I have a dataset with social media posts that looks as below, but its in Farsi and I could not find a readily available R/Python sentiment analysis package.
post/tweet
"we are tired of this regime and need to make a change happen now"
Ideally, I want to classify each statement as having a negative, positive, or neutral sentiment. Therefore, I created a small dictionary where I classify words into either negative or positive ones.
library(tidyverse)
library(stringr)
library(readxl)
#install.packages("tidyverse")
#install.packages("stringr")
#install.packages("readxl")
With three categories: positive, negative, and neutral
Raw_data_on_posts %>% mutate(p_count = str_count(post, str_c(Dictionary$positive, collapse = '|')),
n_count = str_count(post, str_c(Dictionary$negative, collapse = '|'))) %>%
mutate(label = case_when(p_count > n_count ~ 'positive',
p_count < n_count ~ 'negative',
TRUE ~ 'neutral')) %>% select(post, label)

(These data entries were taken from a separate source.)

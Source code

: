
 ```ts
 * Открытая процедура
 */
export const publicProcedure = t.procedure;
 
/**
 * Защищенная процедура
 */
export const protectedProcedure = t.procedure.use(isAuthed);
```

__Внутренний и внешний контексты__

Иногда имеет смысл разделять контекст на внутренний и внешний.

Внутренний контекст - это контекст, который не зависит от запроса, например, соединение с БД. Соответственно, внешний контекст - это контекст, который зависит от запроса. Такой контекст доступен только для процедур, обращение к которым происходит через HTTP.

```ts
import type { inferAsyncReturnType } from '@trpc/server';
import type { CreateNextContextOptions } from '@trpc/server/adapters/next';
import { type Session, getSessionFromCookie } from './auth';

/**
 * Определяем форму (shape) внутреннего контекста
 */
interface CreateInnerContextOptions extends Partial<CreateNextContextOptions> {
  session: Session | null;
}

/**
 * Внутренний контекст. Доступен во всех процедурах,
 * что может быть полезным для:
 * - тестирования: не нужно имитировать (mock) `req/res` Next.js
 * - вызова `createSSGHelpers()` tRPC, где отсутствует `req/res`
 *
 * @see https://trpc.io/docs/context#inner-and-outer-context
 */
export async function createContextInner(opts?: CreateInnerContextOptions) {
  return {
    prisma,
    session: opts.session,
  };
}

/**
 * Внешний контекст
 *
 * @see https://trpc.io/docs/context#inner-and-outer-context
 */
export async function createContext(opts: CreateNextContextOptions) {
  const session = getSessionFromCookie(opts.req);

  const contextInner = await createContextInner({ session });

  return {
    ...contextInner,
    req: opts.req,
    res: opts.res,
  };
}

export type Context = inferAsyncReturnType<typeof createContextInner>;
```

I ended up having most statements as neutral, although based on my reading of the social media posts are either pro or anti the Iranian regime. Specifically, I believe this occurred because it is classifying words that I neither classified as negative nor positive, as neutral. But is it possible to instead only compare whether a statement has more negative or positive words?
post/tweet sentiment
"we are tired of this regime neutral
and need to make a change happen now"
Furthermore, I wonder if it makes sense to instead use a binary, rather than multi-class sentiment in this case?